2. Now you are left with the system $UA^{k-1} x = y_1$. Let $z_1 \equiv A^{k-1} x$ so that $U z_1 = y_1$. Solve for $z_1$ using a backward solve.
3. Now you are left with the system $A^{k-1} x = z_1$. If $k = 1$, you are done and your answer is $x = z_1$. Otherwise, rewrite the system as $LUA^{k-2} x = z_1$ and repeat the above procedure.

Let $n$ be the order of the matrix $A$.

Runtime. Since a forward/backward solve costs $O(n^2)$, this algorithm requires $O(n^3)$ FLOPs to perform the $LU$ factorization and $O(n^2 k)$ FLOPs to perform the $k$ forward/backward solve pairs.

Naive algorithm. Alternatively, we could have computed $A^k$ and solved the system $A^k x = b$ directly (i.e., Gaussian elimination). Taking the power naively by the divide and conquer approach requires $O(n^3 \lg k)$ FLOPs. $O(n^3)$ FLOPs are needed for Gaussian elimination.
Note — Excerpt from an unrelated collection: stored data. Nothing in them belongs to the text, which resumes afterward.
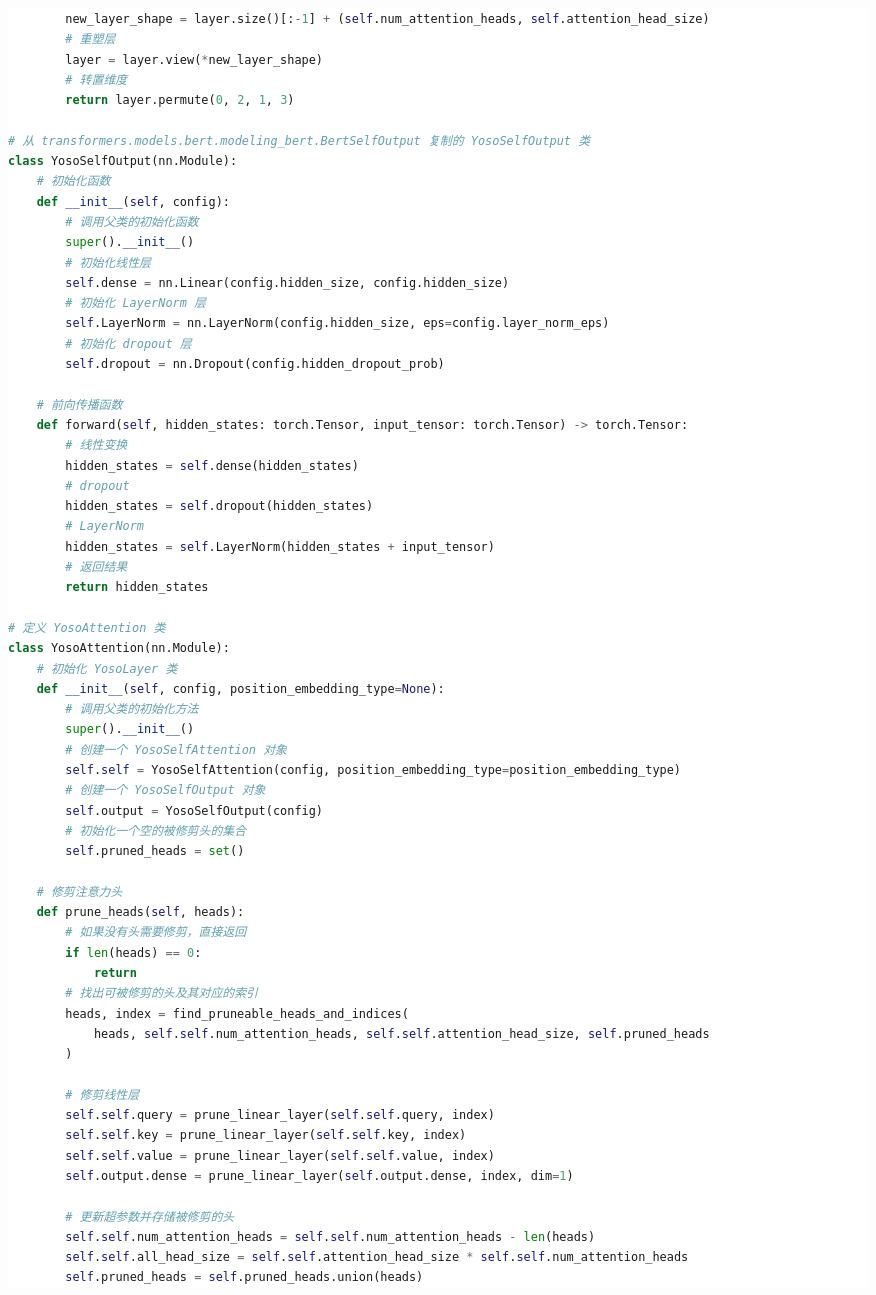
 ```py
        new_layer_shape = layer.size()[:-1] + (self.num_attention_heads, self.attention_head_size)
        # 重塑层
        layer = layer.view(*new_layer_shape)
        # 转置维度
        return layer.permute(0, 2, 1, 3)

# 从 transformers.models.bert.modeling_bert.BertSelfOutput 复制的 YosoSelfOutput 类
class YosoSelfOutput(nn.Module):
    # 初始化函数
    def __init__(self, config):
        # 调用父类的初始化函数
        super().__init__()
        # 初始化线性层
        self.dense = nn.Linear(config.hidden_size, config.hidden_size)
        # 初始化 LayerNorm 层
        self.LayerNorm = nn.LayerNorm(config.hidden_size, eps=config.layer_norm_eps)
        # 初始化 dropout 层
        self.dropout = nn.Dropout(config.hidden_dropout_prob)

    # 前向传播函数
    def forward(self, hidden_states: torch.Tensor, input_tensor: torch.Tensor) -> torch.Tensor:
        # 线性变换
        hidden_states = self.dense(hidden_states)
        # dropout
        hidden_states = self.dropout(hidden_states)
        # LayerNorm
        hidden_states = self.LayerNorm(hidden_states + input_tensor)
        # 返回结果
        return hidden_states

# 定义 YosoAttention 类
class YosoAttention(nn.Module):
    # 初始化 YosoLayer 类
    def __init__(self, config, position_embedding_type=None):
        # 调用父类的初始化方法
        super().__init__()
        # 创建一个 YosoSelfAttention 对象
        self.self = YosoSelfAttention(config, position_embedding_type=position_embedding_type)
        # 创建一个 YosoSelfOutput 对象
        self.output = YosoSelfOutput(config)
        # 初始化一个空的被修剪头的集合
        self.pruned_heads = set()
    
    # 修剪注意力头
    def prune_heads(self, heads):
        # 如果没有头需要修剪，直接返回
        if len(heads) == 0:
            return
        # 找出可被修剪的头及其对应的索引
        heads, index = find_pruneable_heads_and_indices(
            heads, self.self.num_attention_heads, self.self.attention_head_size, self.pruned_heads
        )
    
        # 修剪线性层
        self.self.query = prune_linear_layer(self.self.query, index)
        self.self.key = prune_linear_layer(self.self.key, index)
        self.self.value = prune_linear_layer(self.self.value, index)
        self.output.dense = prune_linear_layer(self.output.dense, index, dim=1)
    
        # 更新超参数并存储被修剪的头
        self.self.num_attention_heads = self.self.num_attention_heads - len(heads)
        self.self.all_head_size = self.self.attention_head_size * self.self.num_attention_heads
        self.pruned_heads = self.pruned_heads.union(heads)
```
• The method of repeated forward/backward solves is desirable over the naive algorithm when $k$ is strictly sublinear in $n$. Even when $k$ is linear in $n$, the algorithm still has a bit of an edge over the naive algorithm (due to the $\lg k$ term).
• If $k$ is strictly superlinear in $n$, the naive algorithm is the more desirable of the two.